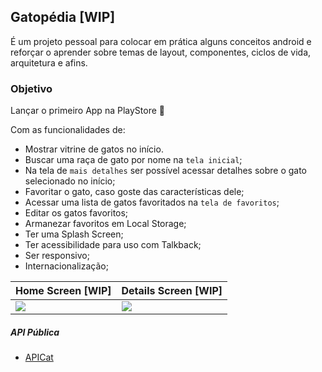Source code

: ## Gatopédia [WIP]

É um projeto pessoal para colocar em prática alguns conceitos android e reforçar o aprender sobre temas de layout, componentes, ciclos de vida, arquitetura e afins.

### Objetivo

Lançar o primeiro App na PlayStore 🥳

Com as funcionalidades de:

- Mostrar vitrine de gatos no início.
- Buscar uma raça de gato por nome na `tela inicial`;
- Na tela de `mais detalhes` ser possível acessar detalhes sobre o gato selecionado no início;
- Favoritar o gato, caso goste das características dele;
- Acessar uma lista de gatos favoritados na `tela de favoritos`;
- Editar os gatos favoritos;
- Armanezar favoritos em Local Storage;
- Ter uma Splash Screen;
- Ter acessibilidade para uso com Talkback;
- Ser responsivo;
- Internacionalização;

|Home Screen [WIP]| Details Screen [WIP] |
|----|----|
|<img src="https://github.com/user-attachments/assets/593c77cd-ba3b-4eee-a3cd-afdff1cd3f3b">|<img src="https://github.com/user-attachments/assets/74417b39-33e1-402b-a783-5c4116decced">|




##### API Pública 

- [APICat](https://developers.thecatapi.com/view-account/ylX4blBYT9FaoVd6OhvR?report=FJkYOq9tW)
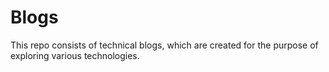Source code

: # Blogs

This repo consists of technical blogs, which are created for the purpose of exploring various technologies.
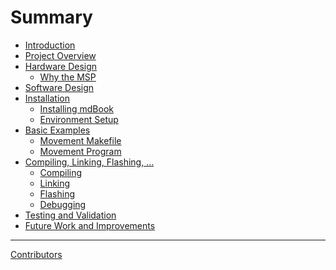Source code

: # Summary

- [Introduction](./readme.md)
- [Project Overview]()
- [Hardware Design]()
  - [Why the MSP](./hardware_design/reasoning_msp432.md)
- [Software Design]()
- [Installation](./installation/readme.md)
  - [Installing mdBook](./installation/mdBook_setup.md)
  - [Environment Setup](./installation/environment_setup.md)
- [Basic Examples](./basics/readme.md)
  - [Movement Makefile](./basics/movement/makefile.md)
  - [Movement Program]()
- [Compiling, Linking, Flashing, ...](./compiling_linking_flashing_more/readme.md)
  - [Compiling]()
  - [Linking](./compiling_linking_flashing_more/linking_script.md)
  - [Flashing]()
  - [Debugging]()
- [Testing and Validation]()
- [Future Work and Improvements]()

---

[Contributors](./contributors.md)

------------------------------

### What to do
Go through the entries above and copy every line containing "favoritos".

### Answer box
- Acessar uma lista de gatos favoritados na `tela de favoritos`;
- Editar os gatos favoritos;
- Armanezar favoritos em Local Storage;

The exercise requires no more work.